### [DIRECTIONS]
The whole of the data is to be reproduced exactly.

### [INFORMATION SHOWN]

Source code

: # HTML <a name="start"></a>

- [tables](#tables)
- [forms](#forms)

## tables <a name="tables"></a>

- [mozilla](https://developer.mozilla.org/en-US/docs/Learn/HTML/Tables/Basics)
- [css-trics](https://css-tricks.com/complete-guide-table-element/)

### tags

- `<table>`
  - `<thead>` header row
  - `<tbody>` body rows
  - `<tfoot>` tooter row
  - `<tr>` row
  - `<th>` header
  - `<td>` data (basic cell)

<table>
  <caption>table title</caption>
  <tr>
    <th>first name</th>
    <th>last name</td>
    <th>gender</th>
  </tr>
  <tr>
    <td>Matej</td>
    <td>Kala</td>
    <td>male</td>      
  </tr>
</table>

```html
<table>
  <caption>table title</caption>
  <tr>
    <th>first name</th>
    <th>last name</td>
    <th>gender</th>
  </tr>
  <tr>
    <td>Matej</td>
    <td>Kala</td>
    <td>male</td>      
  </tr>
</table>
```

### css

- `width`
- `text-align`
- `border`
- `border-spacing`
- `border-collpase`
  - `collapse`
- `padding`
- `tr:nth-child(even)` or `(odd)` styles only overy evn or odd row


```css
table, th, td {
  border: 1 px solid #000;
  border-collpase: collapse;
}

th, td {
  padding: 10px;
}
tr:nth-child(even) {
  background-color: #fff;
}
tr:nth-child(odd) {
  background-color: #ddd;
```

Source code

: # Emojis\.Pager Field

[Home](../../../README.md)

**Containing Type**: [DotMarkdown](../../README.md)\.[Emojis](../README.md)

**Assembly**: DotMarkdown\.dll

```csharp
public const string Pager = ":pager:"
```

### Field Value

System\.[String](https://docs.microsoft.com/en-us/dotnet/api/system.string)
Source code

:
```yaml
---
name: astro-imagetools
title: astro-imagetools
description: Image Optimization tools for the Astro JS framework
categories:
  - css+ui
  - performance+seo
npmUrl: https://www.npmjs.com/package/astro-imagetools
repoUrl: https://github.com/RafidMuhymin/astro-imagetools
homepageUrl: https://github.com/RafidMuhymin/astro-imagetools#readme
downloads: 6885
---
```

### [REPLY]
Source code

: # HTML <a name="start"></a>

- [tables](#tables)
- [forms](#forms)

## tables <a name="tables"></a>

- [mozilla](https://developer.mozilla.org/en-US/docs/Learn/HTML/Tables/Basics)
- [css-trics](https://css-tricks.com/complete-guide-table-element/)

### tags

- `<table>`
  - `<thead>` header row
  - `<tbody>` body rows
  - `<tfoot>` tooter row
  - `<tr>` row
  - `<th>` header
  - `<td>` data (basic cell)

<table>
  <caption>table title</caption>
  <tr>
    <th>first name</th>
    <th>last name</td>
    <th>gender</th>
  </tr>
  <tr>
    <td>Matej</td>
    <td>Kala</td>
    <td>male</td>      
  </tr>
</table>

```html
<table>
  <caption>table title</caption>
  <tr>
    <th>first name</th>
    <th>last name</td>
    <th>gender</th>
  </tr>
  <tr>
    <td>Matej</td>
    <td>Kala</td>
    <td>male</td>      
  </tr>
</table>
```

### css

- `width`
- `text-align`
- `border`
- `border-spacing`
- `border-collpase`
  - `collapse`
- `padding`
- `tr:nth-child(even)` or `(odd)` styles only overy evn or odd row


```css
table, th, td {
  border: 1 px solid #000;
  border-collpase: collapse;
}

th, td {
  padding: 10px;
}
tr:nth-child(even) {
  background-color: #fff;
}
tr:nth-child(odd) {
  background-color: #ddd;
```

Source code

: # Emojis\.Pager Field

[Home](../../../README.md)

**Containing Type**: [DotMarkdown](../../README.md)\.[Emojis](../README.md)

**Assembly**: DotMarkdown\.dll

```csharp
public const string Pager = ":pager:"
```

### Field Value

System\.[String](https://docs.microsoft.com/en-us/dotnet/api/system.string)
Source code

:
```yaml
---
name: astro-imagetools
title: astro-imagetools
description: Image Optimization tools for the Astro JS framework
categories:
  - css+ui
  - performance+seo
npmUrl: https://www.npmjs.com/package/astro-imagetools
repoUrl: https://github.com/RafidMuhymin/astro-imagetools
homepageUrl: https://github.com/RafidMuhymin/astro-imagetools#readme
downloads: 6885
---
```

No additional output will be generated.